Quando è positivo nel tema natale, segnala una grande forza di volontà,
un’energia sorprendente e soprattutto indica il coraggio; ma quando,
purtroppo, è negativo, provoca tendenza alla collera, alla sopraffazione, alla
violenza. Il suo segno grafico consiste in un cerchio sormontato da una freccia
che parte verso destra diretta in alto, simbolo di energia; se essa riesce a
sciogliersi dal cerchio e a liberarsi dalle catene della carne, si libra in alto,
verso una meta trascendente (ricordiamo a questo proposito il segno del
Sagittario, che ha anch’esso una freccia che si dirige verso destra): quindi
parte dalla terra (rappresentata dal circolo), per arrivare al cielo.

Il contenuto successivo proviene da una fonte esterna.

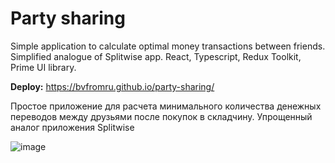 # Party sharing

Simple application to calculate optimal money transactions between friends.
Simplified analogue of Splitwise app.
React, Typescript, Redux Toolkit, Prime UI library.

**Deploy:** https://bvfromru.github.io/party-sharing/

Простое приложение для расчета минимального количества денежных переводов между друзьями после покупок в складчину.
Упрощенный аналог приложения Splitwise

![image](https://github.com/bvfromru/party-sharing/assets/18407108/60635961-386e-48db-9421-759f6dfbc74f)
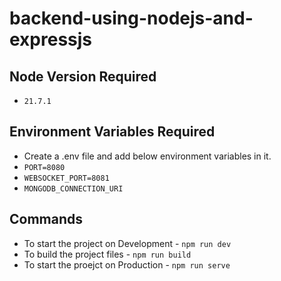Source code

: # backend-using-nodejs-and-expressjs

## Node Version Required
- `21.7.1`

## Environment Variables Required
- Create a .env file and add below environment variables in it.
- `PORT=8080`
- `WEBSOCKET_PORT=8081`
- `MONGODB_CONNECTION_URI`

## Commands
- To start the project on Development - `npm run dev`
- To build the project files - `npm run build`
- To start the proejct on Production - `npm run serve`
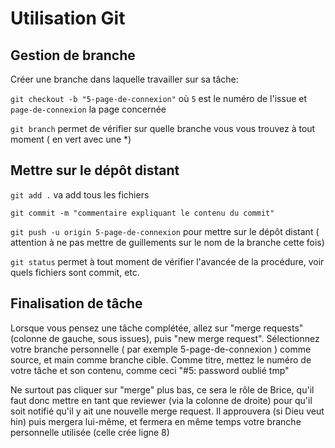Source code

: # Utilisation Git


## Gestion de branche

Créer une branche dans laquelle travailler sur sa tâche:

`git checkout -b "5-page-de-connexion"` où `5` est le numéro de l'issue et `page-de-connexion` la page concernée

`git branch` permet de vérifier sur quelle branche vous vous trouvez à tout moment ( en vert avec une *)


## Mettre sur le dépôt distant

`git add .` va add tous les fichiers

`git commit -m "commentaire expliquant le contenu du commit"`

`git push -u origin 5-page-de-connexion` pour mettre sur le dépôt distant 
( attention à ne pas mettre de guillements sur le nom de la branche cette fois)

`git status` permet à tout moment de vérifier l'avancée de la procédure, voir quels fichiers sont commit, etc.


## Finalisation de tâche

Lorsque vous pensez une tâche complétée, allez sur "merge requests" (colonne de gauche, sous issues),
puis "new merge request". Sélectionnez votre branche personnelle ( par exemple 5-page-de-connexion ) comme source,
et main comme branche cible.
Comme titre, mettez le numéro de votre tâche et son contenu, comme ceci "#5: password oublié tmp" 

Ne surtout pas cliquer sur "merge" plus bas, ce sera le rôle de Brice, 
qu'il faut donc mettre en tant que reviewer (via la colonne de droite) pour qu'il soit notifié
qu'il y ait une nouvelle merge request. Il approuvera (si Dieu veut hin) puis mergera lui-même,
et fermera en même temps votre branche personnelle utilisée (celle crée ligne 8)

Ma questa
forza deve essere di tipo razionale, cioè legata al concreto e in un certo senso
imbrigliata, e non sempre può sciogliersi da questo circolo che la tiene
ancorata alle cose terrene; quando si scioglie come nel caso in cui la figura
gigantesca di Marte rimane colpita da una pietra lanciategli da Atena, vuol dire
che la freccia è partita da sola, senza il peso dell’umanità, della razionalità che
la ancora alla terra, e quindi diventa priva di ogni misura umana; se invece la
freccia rimane collegata al circolo, Marte diventa un simbolo di rinascita, di
forza, di dinamica, che si trasforma nel bene, come espressione di grandissima
forza vitale. Nel paradiso di Dante, Marte è collocato nel Quinto Cielo; si
racconta, nel canto XIV (vv. 82-139), che il poeta si trova ad un tratto portato
in un cielo alto, più alto del precedente, dove una stella risplende di luce
rossastra; siamo arrivati al Cielo di Marte in cui si mostrano al poeta gli spiriti
combattivi per la fede fino all’estremo; questi spiriti sono disposti in modo da
formare una grandissima croce, con tanti lumi di diversa grandezza e di
intensità diverse.
Il movimento instancabile e turbinoso di questi lumi, dal braccio destro al
sinistro della Croce, dalla striscia orizzontale a quella verticale e lo scintillare
ora più debole ora più vivace per l’aumento della carità e della letizia, nell’atto
di incontrarsi e oltrepassarsi l’un l’altro; infine la musica sublime che si regola
con questo canto meraviglioso, costituiscono uno spettacolo per cui l’anima del
poeta si immerge in un incanto soave e smemorato. La visione della croce nel
Cielo di Marte è la prima delle più grandi invenzioni che il poeta introduce in
questo prodigioso gioco per variare lo scenario del suo viaggio tra gli spiriti dei
beati; l’energia di Marte vissuta in senso positivo può condurre alla
trascendenza divina, che si esplica, come sempre nel sacrificio della Croce.